Researching Facebook: ethics, techniques and discussions.

This paper is a discussion of the methods used in Examining the Social Media Echo Chamber (Knight, 2017, in progress) and in the research discussed  at and The paper is intended to highlight and open for discussion the issues surrounding social media research and its place in current social research.

The importance of researching news on social media

I was sitting in a panel discussion in July of 2016, listening to a series of papers on the media’s coverage of the 2016 UK Referendum on membership in the EU (Brexit) and the role this had played in the result, which was a surprise to many people (apparently even to the people who had campaigned for it). As is typical of media analysis, especially in the UK, discussion focused on newspapers and broadcast media, with a few mentions of Twitter. The researchers had all focused on print newspapers, not on online news sources, and none had considered how news content was targeted and shared through social media, when discussing how it had promoted and responded to Brexit. In fairness, the wider publication (Jackson et al., 2016), did include discussion of social media, but not of social media as the locus of news media – journalism and social media were discussed entirely separately. .

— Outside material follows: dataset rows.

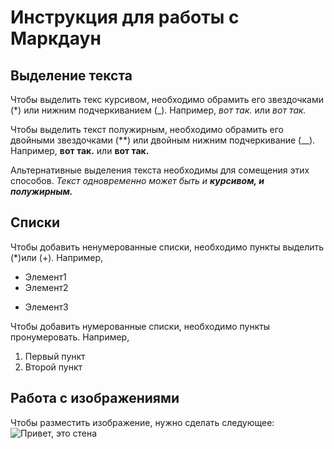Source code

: # Инструкция для работы с Маркдаун

## Выделение текста

Чтобы выделить текс курсивом, необходимо обрамить его звездочками (*) или нижним подчеркиванием (_). Например, *вот так.* или _вот так._

Чтобы выделить текст полужирным, необходимо обрамить его двойными звездочками (**) или двойным нижним подчеркивание (__). Например, **вот так.** или __вот так.__

Альтернативные выделения текста необходимы для сомещения этих способов. _Текст одновременно может быть и **курсивом, и полужирным.**_

## Списки

Чтобы добавить ненумерованные списки, необходимо пункты выделить (*)или (+). Например,

* Элемент1
* Элемент2
+ Элемент3

Чтобы добавить нумерованные списки, необходимо пункты пронумеровать. Например,

1. Первый пункт
2. Второй пункт

## Работа с изображениями

Чтобы разместить изображение, нужно сделать следующее:
![Привет, это стена](ar1.png)

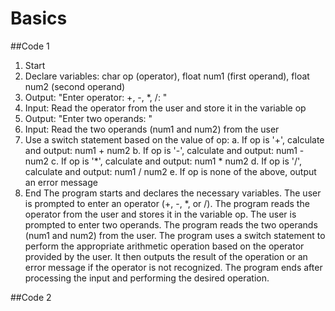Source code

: # Basics
##Code 1
1. Start
2. Declare variables: char op (operator), float num1 (first operand), float num2 (second operand)
3. Output: "Enter operator: +, -, *, /: "
4. Input: Read the operator from the user and store it in the variable op
5. Output: "Enter two operands: "
6. Input: Read the two operands (num1 and num2) from the user
7. Use a switch statement based on the value of op:
   a. If op is '+', calculate and output: num1 + num2
   b. If op is '-', calculate and output: num1 - num2
   c. If op is '*', calculate and output: num1 * num2
   d. If op is '/', calculate and output: num1 / num2
   e. If op is none of the above, output an error message
8. End
The program starts and declares the necessary variables.
The user is prompted to enter an operator (+, -, *, or /).
The program reads the operator from the user and stores it in the variable op.
The user is prompted to enter two operands.
The program reads the two operands (num1 and num2) from the user.
The program uses a switch statement to perform the appropriate arithmetic operation based on the operator provided by the user.
It then outputs the result of the operation or an error message if the operator is not recognized.
The program ends after processing the input and performing the desired operation.

##Code 2
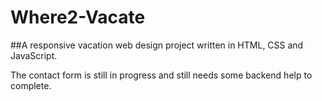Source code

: # Where2-Vacate 

##A responsive vacation web design project written in HTML, CSS and JavaScript. 

The contact form is still in progress and still needs some backend help to complete. 

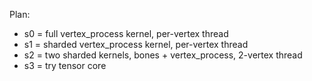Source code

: Plan:
- s0 = full vertex_process kernel, per-vertex thread
- s1 = sharded vertex_process kernel, per-vertex thread
- s2 = two sharded kernels, bones + vertex_process, 2-vertex thread
- s3 = try tensor core


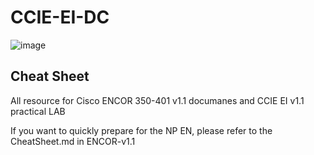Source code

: # CCIE-EI-DC
![image](https://github.com/0xPK/CCIE-EI-DC/blob/main/cisco%20live.jpg)

## Cheat Sheet
All resource for Cisco ENCOR 350-401 v1.1 documanes and CCIE EI v1.1 practical LAB

If you want to quickly prepare for the NP EN, please refer to the CheatSheet.md in ENCOR-v1.1
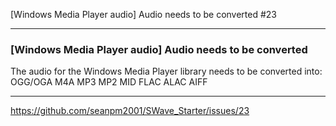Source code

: [Windows Media Player audio] Audio needs to be converted #23

***

### [Windows Media Player audio] Audio needs to be converted

The audio for the Windows Media Player library needs to be converted into:
OGG/OGA
M4A
MP3
MP2
MID
FLAC
ALAC
AIFF

***

https://github.com/seanpm2001/SWave_Starter/issues/23

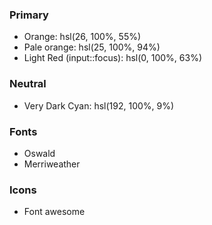 ### Primary

- Orange: hsl(26, 100%, 55%)
- Pale orange: hsl(25, 100%, 94%)
- Light Red (input::focus): hsl(0, 100%, 63%) 

### Neutral
- Very Dark Cyan: hsl(192, 100%, 9%)

### Fonts
- Oswald 
- Merriweather

### Icons
- Font awesome

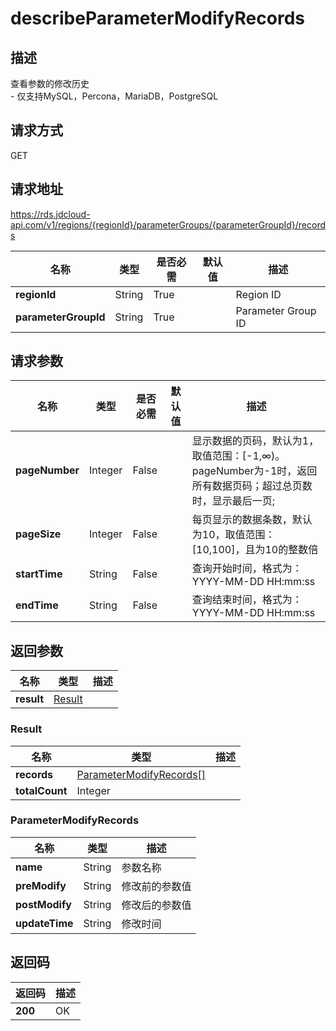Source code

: # describeParameterModifyRecords


## 描述
查看参数的修改历史<br>- 仅支持MySQL，Percona，MariaDB，PostgreSQL

## 请求方式
GET

## 请求地址
https://rds.jdcloud-api.com/v1/regions/{regionId}/parameterGroups/{parameterGroupId}/records

|名称|类型|是否必需|默认值|描述|
|---|---|---|---|---|
|**regionId**|String|True| |Region ID|
|**parameterGroupId**|String|True| |Parameter Group ID|

## 请求参数
|名称|类型|是否必需|默认值|描述|
|---|---|---|---|---|
|**pageNumber**|Integer|False| |显示数据的页码，默认为1，取值范围：[-1,∞)。pageNumber为-1时，返回所有数据页码；超过总页数时，显示最后一页;|
|**pageSize**|Integer|False| |每页显示的数据条数，默认为10，取值范围：[10,100]，且为10的整数倍|
|**startTime**|String|False| |查询开始时间，格式为：YYYY-MM-DD HH:mm:ss|
|**endTime**|String|False| |查询结束时间，格式为：YYYY-MM-DD HH:mm:ss|


## 返回参数
|名称|类型|描述|
|---|---|---|
|**result**|[Result](#Result)| |

### <a name="Result">Result</a>
|名称|类型|描述|
|---|---|---|
|**records**|[ParameterModifyRecords[]](#ParameterModifyRecords)| |
|**totalCount**|Integer| |
### <a name="ParameterModifyRecords">ParameterModifyRecords</a>
|名称|类型|描述|
|---|---|---|
|**name**|String|参数名称|
|**preModify**|String|修改前的参数值|
|**postModify**|String|修改后的参数值|
|**updateTime**|String|修改时间|

## 返回码
|返回码|描述|
|---|---|
|**200**|OK|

Social media has been extensively  researched since 2005, and as with all new media, the research has gone through phases, First, there is description and evangelising (Gant, 2007; Gillmor, 2006; Weinberger, 2007) – the focus here is on explaining the new medium and arguing for how it will change everything. The second phase is analytic, examining the new medium in detail, and comparing it with old media – (Knight, 2013, 2012; Knight and Cook, 2013). The final phase is normalisation, in which the new medium is simply absorbed into all discussions of media, and its place is assured as simply one of many media.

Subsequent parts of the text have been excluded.